Adapted from the novel of the same name by Tawni O’Dell (who co-wrote the screenplay), Back Roads is the directorial debut of actor Alex Pettyfer. It revolves around the life of Harley (Pettyfer), who, two years after his mother (Juliette Lewis) is imprisoned for killing his father, struggles to look after his younger sisters and cope with the trauma of his past. With his job hanging by a thread and a budding affair with the mother of one of his sister’s friends, Harley must also face the harsh family secrets that begin to surface as the drama unfolds.
However, thanks to copious amounts of uninspired direction and a collection of underwhelming performances that deliver a muddled script, Pettyfer’s work fails to create a convincing narrative or say anything substantial about the issues it tries to raise in the final act.
Behind the camera for the first time, Pettyfer demonstrates a keen eye for framing and implements sound effectively to create atmosphere, especially in scenes of quiet contemplation. The issue, however, is that he is unable to do anything interesting or unique to inject his own artistic style. Each scene is drawn-out and static in its presentation, every character speaking in a detached, monotone manner, with Pettyfer’s performance as Harley being the most obvious example. It’s entirely possible that his lifeless delivery was purposely intended to convey the character’s fragile mindset, but when it is accompanied by the equally lifeless supporting cast and direction, we are simply left with a listless film.

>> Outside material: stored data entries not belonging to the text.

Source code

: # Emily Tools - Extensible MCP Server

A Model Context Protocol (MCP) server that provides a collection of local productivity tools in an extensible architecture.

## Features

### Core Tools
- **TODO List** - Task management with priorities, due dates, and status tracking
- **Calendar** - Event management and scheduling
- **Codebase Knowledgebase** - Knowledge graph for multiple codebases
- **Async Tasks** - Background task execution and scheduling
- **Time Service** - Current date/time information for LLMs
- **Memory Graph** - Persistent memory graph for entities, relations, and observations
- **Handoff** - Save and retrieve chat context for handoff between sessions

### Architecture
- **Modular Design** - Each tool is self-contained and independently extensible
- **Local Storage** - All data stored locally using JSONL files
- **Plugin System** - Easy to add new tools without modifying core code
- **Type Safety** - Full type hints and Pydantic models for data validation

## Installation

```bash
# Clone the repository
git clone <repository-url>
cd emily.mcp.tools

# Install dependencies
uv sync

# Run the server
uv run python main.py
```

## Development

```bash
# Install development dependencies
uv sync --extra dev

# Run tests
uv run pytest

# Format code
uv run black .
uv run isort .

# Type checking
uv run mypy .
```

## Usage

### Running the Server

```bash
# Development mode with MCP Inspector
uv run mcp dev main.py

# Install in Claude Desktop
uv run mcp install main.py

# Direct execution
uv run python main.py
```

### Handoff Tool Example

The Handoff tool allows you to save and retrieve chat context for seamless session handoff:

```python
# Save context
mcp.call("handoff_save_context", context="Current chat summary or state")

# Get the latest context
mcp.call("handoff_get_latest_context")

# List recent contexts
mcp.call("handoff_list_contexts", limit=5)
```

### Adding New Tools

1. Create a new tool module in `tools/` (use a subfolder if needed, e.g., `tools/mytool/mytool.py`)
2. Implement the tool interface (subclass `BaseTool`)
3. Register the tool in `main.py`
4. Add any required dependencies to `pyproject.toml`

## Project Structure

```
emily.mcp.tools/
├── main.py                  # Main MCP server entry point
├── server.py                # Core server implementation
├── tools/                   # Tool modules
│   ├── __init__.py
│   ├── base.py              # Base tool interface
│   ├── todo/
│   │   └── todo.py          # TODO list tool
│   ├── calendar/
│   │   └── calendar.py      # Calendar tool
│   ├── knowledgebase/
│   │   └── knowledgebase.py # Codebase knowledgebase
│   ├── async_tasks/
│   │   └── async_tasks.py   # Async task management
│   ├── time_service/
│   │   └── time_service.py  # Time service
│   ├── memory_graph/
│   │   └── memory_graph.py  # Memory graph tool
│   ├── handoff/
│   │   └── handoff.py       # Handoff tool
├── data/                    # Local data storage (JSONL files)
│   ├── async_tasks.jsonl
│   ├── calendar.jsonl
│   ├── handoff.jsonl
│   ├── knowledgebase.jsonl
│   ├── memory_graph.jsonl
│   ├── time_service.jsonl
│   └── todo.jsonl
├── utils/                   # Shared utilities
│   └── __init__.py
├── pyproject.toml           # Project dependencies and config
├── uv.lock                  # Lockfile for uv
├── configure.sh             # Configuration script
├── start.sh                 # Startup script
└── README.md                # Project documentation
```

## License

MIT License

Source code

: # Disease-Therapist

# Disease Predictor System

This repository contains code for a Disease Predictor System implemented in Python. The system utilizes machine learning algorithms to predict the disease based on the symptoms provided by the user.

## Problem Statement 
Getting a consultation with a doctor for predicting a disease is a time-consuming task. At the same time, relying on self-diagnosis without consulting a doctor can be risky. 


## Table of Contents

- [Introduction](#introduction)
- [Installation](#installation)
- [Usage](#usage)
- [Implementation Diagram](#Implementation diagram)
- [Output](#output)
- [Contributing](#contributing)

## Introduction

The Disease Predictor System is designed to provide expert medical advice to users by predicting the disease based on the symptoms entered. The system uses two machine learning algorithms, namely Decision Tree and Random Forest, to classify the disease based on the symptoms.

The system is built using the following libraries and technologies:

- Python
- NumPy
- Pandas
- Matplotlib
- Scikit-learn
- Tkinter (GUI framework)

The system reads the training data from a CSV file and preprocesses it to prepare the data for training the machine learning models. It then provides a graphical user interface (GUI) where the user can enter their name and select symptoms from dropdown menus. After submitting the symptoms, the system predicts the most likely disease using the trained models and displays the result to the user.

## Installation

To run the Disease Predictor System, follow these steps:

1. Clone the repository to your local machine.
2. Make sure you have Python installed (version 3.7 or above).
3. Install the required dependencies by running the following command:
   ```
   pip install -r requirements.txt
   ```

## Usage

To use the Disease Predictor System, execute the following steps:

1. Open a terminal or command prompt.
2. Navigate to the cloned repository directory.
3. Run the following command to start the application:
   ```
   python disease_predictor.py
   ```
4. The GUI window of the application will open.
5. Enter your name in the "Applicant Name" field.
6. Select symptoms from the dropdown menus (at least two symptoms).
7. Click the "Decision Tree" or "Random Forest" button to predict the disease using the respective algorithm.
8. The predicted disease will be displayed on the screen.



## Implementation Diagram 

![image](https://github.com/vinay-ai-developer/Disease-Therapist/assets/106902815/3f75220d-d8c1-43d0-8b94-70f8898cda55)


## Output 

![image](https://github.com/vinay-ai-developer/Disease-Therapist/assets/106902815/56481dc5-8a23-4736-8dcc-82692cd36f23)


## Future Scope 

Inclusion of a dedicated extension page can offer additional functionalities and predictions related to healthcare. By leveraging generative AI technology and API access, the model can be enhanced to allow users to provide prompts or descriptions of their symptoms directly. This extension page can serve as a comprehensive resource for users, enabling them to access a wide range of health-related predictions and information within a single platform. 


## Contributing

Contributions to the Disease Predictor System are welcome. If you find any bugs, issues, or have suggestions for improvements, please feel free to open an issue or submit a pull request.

The script, too, is a huge part of the shortcomings here. Not only do the characters not talk like believable humans, there’s also a strange tendency to underplay dramatic moments and overstate the most mundane things. Throw in meaningless imagery, tautological dialogue, and a rushed conclusion due to an overall lack of direction, and you have stark proof that not every novel translates well to the screen.
Back Roads has all the hallmarks of a hard-hitting and provocative family drama. Unfortunately, neither the script or the filmmaker seem to know how to assemble these components to bring their vision into fruition. Although it doesn’t quite enter the realm of a disasterpiece, this first outing falls noticeably short of its goals.
Back Roads is released in select cinemas on 15th November 2019.